◆ REQUIRED ACTION
Extract each line from the entries below that has the string "Finally" in it.
** SUPPLIED DATA follows **
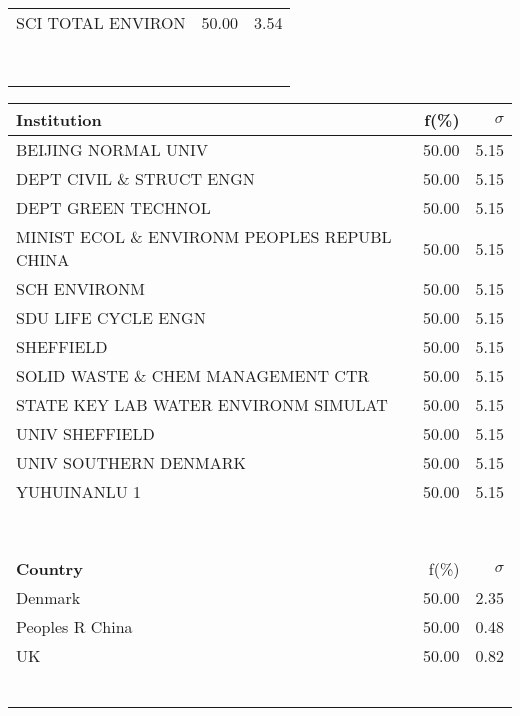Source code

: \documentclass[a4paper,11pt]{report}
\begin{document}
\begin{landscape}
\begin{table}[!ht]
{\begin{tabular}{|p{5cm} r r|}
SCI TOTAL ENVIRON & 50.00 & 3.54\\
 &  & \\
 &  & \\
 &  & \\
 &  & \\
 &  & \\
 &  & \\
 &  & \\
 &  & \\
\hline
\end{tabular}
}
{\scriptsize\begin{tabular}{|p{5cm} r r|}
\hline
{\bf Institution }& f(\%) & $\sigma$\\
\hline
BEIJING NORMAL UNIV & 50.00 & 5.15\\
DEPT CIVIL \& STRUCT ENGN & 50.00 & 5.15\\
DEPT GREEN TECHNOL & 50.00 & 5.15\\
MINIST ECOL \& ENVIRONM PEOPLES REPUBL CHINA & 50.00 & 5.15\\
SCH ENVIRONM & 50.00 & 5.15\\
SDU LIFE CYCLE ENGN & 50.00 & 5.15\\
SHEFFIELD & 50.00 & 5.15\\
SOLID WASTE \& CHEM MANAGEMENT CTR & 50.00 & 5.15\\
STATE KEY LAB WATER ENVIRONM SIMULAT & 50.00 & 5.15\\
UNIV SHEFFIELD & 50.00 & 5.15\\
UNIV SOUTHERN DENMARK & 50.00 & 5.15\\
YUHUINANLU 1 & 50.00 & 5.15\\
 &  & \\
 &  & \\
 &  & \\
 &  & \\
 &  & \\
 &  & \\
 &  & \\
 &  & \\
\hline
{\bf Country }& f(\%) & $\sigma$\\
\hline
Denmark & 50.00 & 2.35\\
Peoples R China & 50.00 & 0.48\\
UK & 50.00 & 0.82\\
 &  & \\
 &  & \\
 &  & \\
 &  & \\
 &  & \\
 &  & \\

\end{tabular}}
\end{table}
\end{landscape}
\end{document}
** End of SUPPLIED DATA **
** SUPPLIED DATA follows **
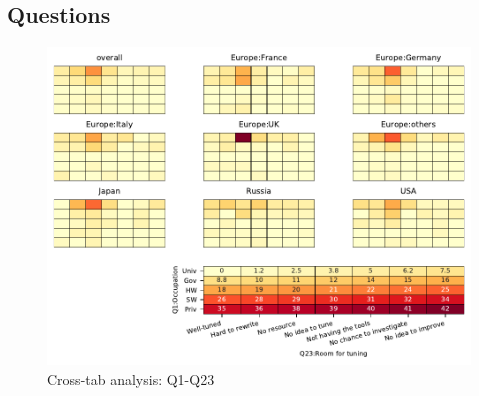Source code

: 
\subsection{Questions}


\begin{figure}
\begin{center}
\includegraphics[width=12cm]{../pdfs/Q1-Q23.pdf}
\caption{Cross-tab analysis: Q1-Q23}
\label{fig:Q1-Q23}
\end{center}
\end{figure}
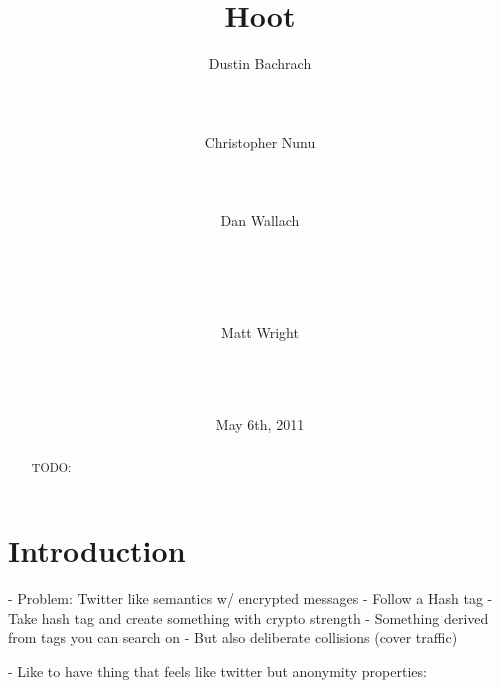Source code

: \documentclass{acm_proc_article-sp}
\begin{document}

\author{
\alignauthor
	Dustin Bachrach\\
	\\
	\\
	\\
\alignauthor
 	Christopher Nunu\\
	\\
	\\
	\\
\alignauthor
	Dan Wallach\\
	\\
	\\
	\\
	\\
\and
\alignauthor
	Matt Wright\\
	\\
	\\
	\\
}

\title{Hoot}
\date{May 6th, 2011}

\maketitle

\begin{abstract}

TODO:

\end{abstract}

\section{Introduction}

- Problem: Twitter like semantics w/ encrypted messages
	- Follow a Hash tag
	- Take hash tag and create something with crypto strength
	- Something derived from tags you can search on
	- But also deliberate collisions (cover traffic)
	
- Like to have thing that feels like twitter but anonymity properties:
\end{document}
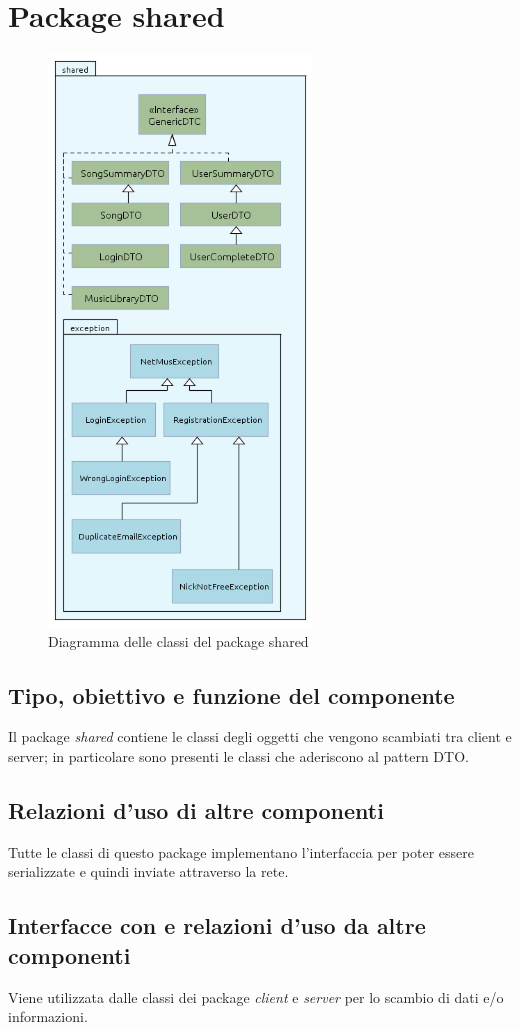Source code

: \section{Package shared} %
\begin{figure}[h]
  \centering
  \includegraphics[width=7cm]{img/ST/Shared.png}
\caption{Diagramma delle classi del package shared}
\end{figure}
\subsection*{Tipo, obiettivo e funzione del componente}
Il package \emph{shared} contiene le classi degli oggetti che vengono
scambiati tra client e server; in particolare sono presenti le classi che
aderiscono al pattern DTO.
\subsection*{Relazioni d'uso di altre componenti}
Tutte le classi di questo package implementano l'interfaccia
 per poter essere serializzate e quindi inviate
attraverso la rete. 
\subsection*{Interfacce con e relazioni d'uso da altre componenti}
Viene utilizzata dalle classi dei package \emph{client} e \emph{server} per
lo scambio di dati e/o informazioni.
** End of SUPPLIED DATA **
** SUPPLIED DATA follows **
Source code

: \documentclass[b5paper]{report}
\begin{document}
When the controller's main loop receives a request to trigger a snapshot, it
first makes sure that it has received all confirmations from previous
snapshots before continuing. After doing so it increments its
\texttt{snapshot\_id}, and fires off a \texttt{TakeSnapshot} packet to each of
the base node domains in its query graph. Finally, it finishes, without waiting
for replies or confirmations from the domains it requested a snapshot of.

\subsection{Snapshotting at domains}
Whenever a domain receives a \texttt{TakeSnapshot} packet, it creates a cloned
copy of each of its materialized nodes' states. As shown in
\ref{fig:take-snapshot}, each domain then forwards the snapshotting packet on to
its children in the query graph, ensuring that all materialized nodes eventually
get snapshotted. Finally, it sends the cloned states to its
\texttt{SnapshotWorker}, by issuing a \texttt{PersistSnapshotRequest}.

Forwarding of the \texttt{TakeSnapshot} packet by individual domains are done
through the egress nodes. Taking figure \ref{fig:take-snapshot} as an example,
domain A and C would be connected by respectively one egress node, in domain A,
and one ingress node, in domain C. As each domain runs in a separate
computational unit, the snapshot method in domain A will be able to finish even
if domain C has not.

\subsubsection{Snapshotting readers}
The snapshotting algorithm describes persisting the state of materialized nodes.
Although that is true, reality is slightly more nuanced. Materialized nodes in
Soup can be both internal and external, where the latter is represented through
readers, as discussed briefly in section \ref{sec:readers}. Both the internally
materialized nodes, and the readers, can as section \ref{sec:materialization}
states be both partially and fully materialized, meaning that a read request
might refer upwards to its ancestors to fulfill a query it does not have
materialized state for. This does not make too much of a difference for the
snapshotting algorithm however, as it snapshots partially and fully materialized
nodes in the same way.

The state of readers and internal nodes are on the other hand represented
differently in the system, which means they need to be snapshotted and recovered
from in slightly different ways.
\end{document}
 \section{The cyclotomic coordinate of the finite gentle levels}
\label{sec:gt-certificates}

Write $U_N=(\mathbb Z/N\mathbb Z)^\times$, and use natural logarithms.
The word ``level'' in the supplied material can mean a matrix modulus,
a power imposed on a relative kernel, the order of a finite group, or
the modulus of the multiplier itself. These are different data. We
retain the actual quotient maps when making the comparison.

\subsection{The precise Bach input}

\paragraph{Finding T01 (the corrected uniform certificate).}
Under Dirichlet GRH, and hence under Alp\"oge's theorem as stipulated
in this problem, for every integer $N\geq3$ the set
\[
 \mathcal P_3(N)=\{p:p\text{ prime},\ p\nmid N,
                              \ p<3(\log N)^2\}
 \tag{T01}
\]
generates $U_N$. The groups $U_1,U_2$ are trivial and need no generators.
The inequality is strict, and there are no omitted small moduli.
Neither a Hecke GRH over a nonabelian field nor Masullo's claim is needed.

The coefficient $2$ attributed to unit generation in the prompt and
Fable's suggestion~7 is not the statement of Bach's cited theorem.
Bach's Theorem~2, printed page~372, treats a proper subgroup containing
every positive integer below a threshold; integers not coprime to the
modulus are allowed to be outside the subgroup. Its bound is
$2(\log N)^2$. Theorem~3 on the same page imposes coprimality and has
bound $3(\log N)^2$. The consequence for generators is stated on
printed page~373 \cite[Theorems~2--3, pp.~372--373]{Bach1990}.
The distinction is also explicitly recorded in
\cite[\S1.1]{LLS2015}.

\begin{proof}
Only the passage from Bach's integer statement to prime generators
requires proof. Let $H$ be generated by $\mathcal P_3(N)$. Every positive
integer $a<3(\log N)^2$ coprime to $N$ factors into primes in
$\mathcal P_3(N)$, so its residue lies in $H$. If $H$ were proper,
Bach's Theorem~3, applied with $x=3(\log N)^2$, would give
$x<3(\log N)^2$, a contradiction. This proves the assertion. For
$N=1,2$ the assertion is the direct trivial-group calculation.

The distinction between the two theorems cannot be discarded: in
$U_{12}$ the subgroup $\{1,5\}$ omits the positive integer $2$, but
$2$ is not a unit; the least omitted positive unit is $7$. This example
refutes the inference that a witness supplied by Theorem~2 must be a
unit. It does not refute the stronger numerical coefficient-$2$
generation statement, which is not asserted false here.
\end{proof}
** End of SUPPLIED DATA **
◆ ANSWER TO THIS PROBLEM
the base node domains in its query graph. Finally, it finishes, without waiting
get snapshotted. Finally, it sends the cloned states to its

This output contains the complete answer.